On December 1, President Trump and President Xi reached agreement on the margins of the G20 in Buenos Aires to delay an increase on the third, $200 billion tranche of Section 301-related tariffs from 10% to 25%, which was originally set to take place January 1. According to the White House, the two sides will now begin a 90-day period of talks to resolve “structural” issues around IP theft, non-tariff barriers, and forced technology transfer. The White House said the tariff increase would be implemented at the end of the 90-day period if no agreement is reached.

According to the White House, China has also agreed to “purchase a not yet agreed upon, but very substantial amount of agricultural, energy, industrial and other product from the United States to reduce the trade imbalance.” Soybeans, other agricultural products, and energy products were reportedly included. China has not yet indicated whether this commitment will take the form of a policy change (such as a reduction in retaliatory tariffs on U.S. agriculture exports) or whether it will be left up to private-sector entities (as when EU Commission President Jean-Claude Juncker committed to purchasing U.S. soybeans as part of its agreement last July).

Following the meeting, President Trump said China also agreed to reduce 40% tariffs (25% of which is retaliation for U.S. tariffs) on U.S. automobile exports, though China has not confirmed that it will do so.

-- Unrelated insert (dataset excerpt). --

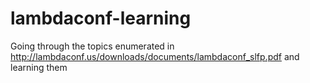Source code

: # lambdaconf-learning
Going through the topics enumerated in http://lambdaconf.us/downloads/documents/lambdaconf_slfp.pdf and learning them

The latest agreement is a small, but positive step toward repairing the U.S.-China trade relationship. It likely postpones the risk of a fourth tranche of tariffs on another $267 billion in Chinese imports, which the Trump administration has previously threatened to impose, beyond the 90-day period. President Trump’s appointment of U.S. Trade Representative (USTR) Robert Lighthizer, who managed to conclude the renegotiation of NAFTA, as the lead for the 90-day talks suggests that serious negotiations will take place.

However, the gulf between what the U.S. is purportedly seeking—structural and meaningful economic reform—and what China seems currently prepared to offer remains wide. Much will depend on the Trump administration’s level of ambition. Companies with interest in China should ensure that the U.S. government is aware of opportunities to address their trade issues in China as well as the specific business risks arising from the current trade conflict (in particular any risks to U.S. jobs and economic growth).